Erik Reece is the author of six books of nonfiction, including Clear Creek, Utopia Drive, and Lost Mountain, which won Columbia University's John B. Oakes Award for Distinguished Environmental Journalism and the Sierra Club's David R. Brower Award for Excellence in Environmental Writing. His work has appeared in Harper's, the Oxford American, the Atlantic, Orion, and other publications. His two earlier collections of poetry, A Short History of the Present and Animals at Full Moon, were published by Larkspur Press. He teaches writing and literature at the University of Kentucky and is the founder of Kentucky Writers and Artists for Reforestation.
Like everything Erik Reece writes, Kingfisher Blues is both beautiful and important. Honest and precise, often harrowing and always revelatory, these poems showcase a writer at the top of his form.

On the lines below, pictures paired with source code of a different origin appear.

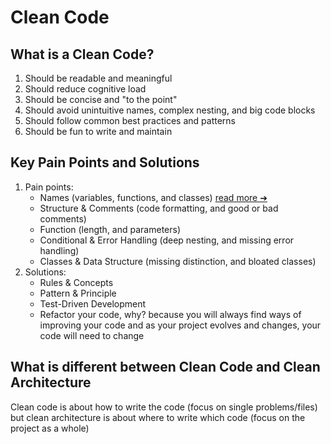 # Clean Code
## What is a Clean Code? 
1. Should be readable and meaningful
2. Should reduce cognitive load
3. Should be concise and "to the point"
4. Should avoid unintuitive names, complex nesting, and big code blocks
5. Should follow common best practices and patterns
6. Should be fun to write and maintain

## Key Pain Points and Solutions
1. Pain points:
     * Names (variables, functions, and classes) [read more &#10132;](https://github.com/Rasyidannas/clean-code/blob/master/Naming.md)
     * Structure & Comments (code formatting, and good or bad comments)
     * Function (length, and parameters)
     * Conditional & Error Handling (deep nesting, and missing error handling)
     * Classes & Data Structure (missing distinction, and bloated classes)
2. Solutions:
     * Rules & Concepts
     * Pattern & Principle
     * Test-Driven Development
     * Refactor your code, why? because you will always find ways of improving your code and as your project evolves and changes, your code will need to change
  
## What is different between Clean Code and Clean Architecture
Clean code is about how to write the code (focus on single problems/files) but clean architecture is about where to write which code (focus on the project as a whole)
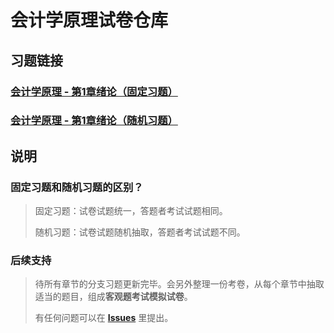 # 会计学原理试卷仓库

## 习题链接

### [会计学原理 - 第1章绪论（固定习题）](http://saishi.cnki.net/ddz/h6wWHz1cLt)
### [会计学原理 - 第1章绪论（随机习题）](http://saishi.cnki.net/ddz/9oqtudtgu5)

## 说明

### 固定习题和随机习题的区别？

> 固定习题：试卷试题统一，答题者考试试题相同。
> 
> 随机习题：试卷试题随机抽取，答题者考试试题不同。

### 后续支持

> 待所有章节的分支习题更新完毕。会另外整理一份考卷，从每个章节中抽取适当的题目，组成**客观题考试模拟试卷**。
> 
> 有任何问题可以在 **[Issues](https://github.com/dreamCirno/Princlples-of-Accounts/issues)** 里提出。
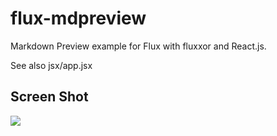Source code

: # flux-mdpreview

Markdown Preview example for Flux with fluxxor and React.js.

See also jsx/app.jsx

## Screen Shot

![](https://cloud.githubusercontent.com/assets/8991/6652035/d060efd6-caa2-11e4-9f95-c5d9a54e5b4f.gif)

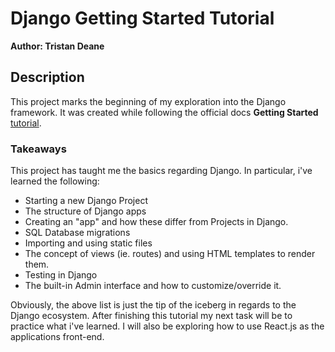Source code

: # Django Getting Started Tutorial

**Author: Tristan Deane**

## Description

This project marks the beginning of my exploration into the Django framework. It
was created while following the official docs **Getting Started**
[tutorial](https://docs.djangoproject.com/en/3.2/contents/).

### Takeaways

This project has taught me the basics regarding Django. In particular, i've
learned the following:

- Starting a new Django Project
- The structure of Django apps
- Creating an "app" and how these differ from Projects in Django.
- SQL Database migrations
- Importing and using static files
- The concept of views (ie. routes) and using HTML templates to render them.
- Testing in Django
- The built-in Admin interface and how to customize/override it.

Obviously, the above list is just the tip of the iceberg in regards to the
Django ecosystem. After finishing this tutorial my next task will be to practice
what i've learned. I will also be exploring how to use React.js as the
applications front-end.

~Silas House, author of Southernmost
Myth is the bedfellow of truth, and Erik Reece draws from Greek lore, jazz, Chinese poets, and his American walking companion Henry David Thoreau. But it's the poet's own desperate story about addiction's destruction of life that rewrites the worlds of gods and humans. At times brilliantly surreal and at other times stripped so bare we can see the skeleton of the man writing, Reece sings a blues that's brutal and deeply moving, that reveals why some of us want to "shed this skin and dive into the dark forgetfulness." When I witnessed the poet restring his upright bass with barbed wire, I was certain for the first time in a long while that artifice matters, that poetry might make something of use.

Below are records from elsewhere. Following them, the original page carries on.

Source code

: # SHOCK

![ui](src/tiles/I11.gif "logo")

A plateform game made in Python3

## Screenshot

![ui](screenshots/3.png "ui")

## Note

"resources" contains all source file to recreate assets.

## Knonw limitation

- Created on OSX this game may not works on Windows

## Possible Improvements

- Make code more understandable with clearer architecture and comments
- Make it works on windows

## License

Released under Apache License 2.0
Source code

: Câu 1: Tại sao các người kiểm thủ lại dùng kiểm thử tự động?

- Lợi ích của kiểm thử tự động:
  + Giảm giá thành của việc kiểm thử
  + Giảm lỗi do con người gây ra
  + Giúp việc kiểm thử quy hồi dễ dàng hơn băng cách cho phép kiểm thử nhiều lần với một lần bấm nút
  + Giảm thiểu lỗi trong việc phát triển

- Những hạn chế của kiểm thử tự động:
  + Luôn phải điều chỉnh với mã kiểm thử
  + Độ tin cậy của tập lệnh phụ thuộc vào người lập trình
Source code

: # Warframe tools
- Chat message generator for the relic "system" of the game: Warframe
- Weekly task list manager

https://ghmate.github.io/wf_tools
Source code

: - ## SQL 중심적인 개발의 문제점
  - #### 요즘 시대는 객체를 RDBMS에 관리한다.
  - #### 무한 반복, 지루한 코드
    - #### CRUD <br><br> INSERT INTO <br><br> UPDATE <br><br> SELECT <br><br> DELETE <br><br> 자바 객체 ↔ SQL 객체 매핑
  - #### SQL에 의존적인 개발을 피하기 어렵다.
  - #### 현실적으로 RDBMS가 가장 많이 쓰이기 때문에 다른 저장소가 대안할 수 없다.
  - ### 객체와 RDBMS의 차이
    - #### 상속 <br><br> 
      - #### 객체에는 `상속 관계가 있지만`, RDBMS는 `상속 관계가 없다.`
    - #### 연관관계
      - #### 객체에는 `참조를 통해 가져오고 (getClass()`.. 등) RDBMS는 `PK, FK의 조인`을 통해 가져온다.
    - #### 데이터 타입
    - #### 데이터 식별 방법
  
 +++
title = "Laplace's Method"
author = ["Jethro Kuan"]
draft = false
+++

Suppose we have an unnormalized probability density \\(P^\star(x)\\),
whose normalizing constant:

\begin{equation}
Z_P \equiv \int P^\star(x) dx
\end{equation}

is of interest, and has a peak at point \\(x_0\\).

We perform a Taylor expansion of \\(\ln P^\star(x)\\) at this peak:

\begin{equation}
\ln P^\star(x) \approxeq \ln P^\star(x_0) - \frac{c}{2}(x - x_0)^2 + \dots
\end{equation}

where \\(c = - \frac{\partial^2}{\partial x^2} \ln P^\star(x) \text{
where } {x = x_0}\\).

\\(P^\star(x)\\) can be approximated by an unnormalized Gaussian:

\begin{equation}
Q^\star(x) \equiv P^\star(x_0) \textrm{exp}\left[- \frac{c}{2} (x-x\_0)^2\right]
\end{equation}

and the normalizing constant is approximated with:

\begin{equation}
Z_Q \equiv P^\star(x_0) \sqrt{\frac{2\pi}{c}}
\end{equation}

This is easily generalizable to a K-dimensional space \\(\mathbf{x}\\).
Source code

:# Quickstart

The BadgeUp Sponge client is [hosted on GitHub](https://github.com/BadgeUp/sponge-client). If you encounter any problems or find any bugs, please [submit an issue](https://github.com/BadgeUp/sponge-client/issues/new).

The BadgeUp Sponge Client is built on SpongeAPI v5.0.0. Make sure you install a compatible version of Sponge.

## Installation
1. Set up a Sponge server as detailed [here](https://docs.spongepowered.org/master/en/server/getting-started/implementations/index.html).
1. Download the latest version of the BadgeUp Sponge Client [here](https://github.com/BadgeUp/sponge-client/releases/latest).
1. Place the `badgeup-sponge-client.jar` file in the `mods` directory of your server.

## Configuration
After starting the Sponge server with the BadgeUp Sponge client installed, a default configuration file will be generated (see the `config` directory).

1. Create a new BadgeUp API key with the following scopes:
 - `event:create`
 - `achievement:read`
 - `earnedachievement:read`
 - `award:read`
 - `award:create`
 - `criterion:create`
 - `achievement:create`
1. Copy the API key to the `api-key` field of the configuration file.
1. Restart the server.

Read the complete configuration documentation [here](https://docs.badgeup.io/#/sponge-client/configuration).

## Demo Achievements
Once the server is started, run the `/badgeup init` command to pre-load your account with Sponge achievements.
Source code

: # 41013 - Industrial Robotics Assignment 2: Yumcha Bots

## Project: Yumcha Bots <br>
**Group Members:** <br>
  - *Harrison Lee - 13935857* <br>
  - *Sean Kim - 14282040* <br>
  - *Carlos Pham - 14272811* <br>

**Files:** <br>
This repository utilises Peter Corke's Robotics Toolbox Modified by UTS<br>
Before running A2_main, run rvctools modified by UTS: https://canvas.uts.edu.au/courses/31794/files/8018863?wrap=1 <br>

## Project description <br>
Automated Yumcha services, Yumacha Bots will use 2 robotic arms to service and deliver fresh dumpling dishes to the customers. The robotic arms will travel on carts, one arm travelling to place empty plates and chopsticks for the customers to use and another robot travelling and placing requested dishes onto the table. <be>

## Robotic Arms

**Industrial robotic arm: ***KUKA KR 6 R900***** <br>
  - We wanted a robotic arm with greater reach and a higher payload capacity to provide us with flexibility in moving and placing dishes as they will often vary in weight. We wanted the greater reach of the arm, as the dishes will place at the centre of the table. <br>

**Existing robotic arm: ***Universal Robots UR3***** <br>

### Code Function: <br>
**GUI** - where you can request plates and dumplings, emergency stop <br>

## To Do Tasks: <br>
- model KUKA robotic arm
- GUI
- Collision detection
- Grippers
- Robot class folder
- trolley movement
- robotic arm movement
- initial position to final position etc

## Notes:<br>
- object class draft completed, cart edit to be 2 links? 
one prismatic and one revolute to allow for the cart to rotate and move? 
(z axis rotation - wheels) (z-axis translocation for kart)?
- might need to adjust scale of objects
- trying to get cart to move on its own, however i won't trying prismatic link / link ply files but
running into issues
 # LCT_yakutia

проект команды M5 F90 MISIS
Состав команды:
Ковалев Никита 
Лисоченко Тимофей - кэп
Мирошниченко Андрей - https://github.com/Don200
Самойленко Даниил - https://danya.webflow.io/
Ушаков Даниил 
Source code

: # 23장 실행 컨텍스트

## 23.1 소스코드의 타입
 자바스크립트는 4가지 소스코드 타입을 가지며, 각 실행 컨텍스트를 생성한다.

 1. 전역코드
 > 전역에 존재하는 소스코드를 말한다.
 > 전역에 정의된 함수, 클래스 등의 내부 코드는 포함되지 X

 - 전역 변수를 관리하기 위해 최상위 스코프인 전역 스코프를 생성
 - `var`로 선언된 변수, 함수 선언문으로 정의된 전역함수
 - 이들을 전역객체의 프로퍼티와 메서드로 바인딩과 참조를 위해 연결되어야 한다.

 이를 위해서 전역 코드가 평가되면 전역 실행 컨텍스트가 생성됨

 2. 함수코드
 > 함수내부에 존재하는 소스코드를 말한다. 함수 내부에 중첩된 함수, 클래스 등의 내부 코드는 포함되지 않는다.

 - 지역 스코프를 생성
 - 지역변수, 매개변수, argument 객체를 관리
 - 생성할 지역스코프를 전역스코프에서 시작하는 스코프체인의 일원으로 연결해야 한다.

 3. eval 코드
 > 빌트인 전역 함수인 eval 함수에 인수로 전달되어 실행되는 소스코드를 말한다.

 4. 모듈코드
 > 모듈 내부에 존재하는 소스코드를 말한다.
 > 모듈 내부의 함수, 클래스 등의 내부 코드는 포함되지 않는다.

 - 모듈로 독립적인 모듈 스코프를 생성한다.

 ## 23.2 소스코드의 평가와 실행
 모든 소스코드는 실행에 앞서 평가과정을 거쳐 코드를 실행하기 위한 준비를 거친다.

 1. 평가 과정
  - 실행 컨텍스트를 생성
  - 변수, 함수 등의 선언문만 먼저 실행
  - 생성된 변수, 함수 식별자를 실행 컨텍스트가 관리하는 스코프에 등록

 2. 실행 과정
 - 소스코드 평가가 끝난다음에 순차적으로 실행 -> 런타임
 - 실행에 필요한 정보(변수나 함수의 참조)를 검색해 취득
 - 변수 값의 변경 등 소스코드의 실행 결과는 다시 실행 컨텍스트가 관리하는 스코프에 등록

~Todd Davis, author of Ditch Memory: New and Selected Poems
Kingfisher Blues is a searingly honest and stark account of life as an addict, with all the damage that life causes. This book, however, is not uniformly dark. Amid the brute and terrifying glimpses of Reece's own degraded façade, and the great cost of its maintenance, there is kindness, grace, and even humor. Kingfisher Blues is important, both because of its accomplishments as poetry, and because it speaks so directly and hopefully to one of the besetting ills of our current moment.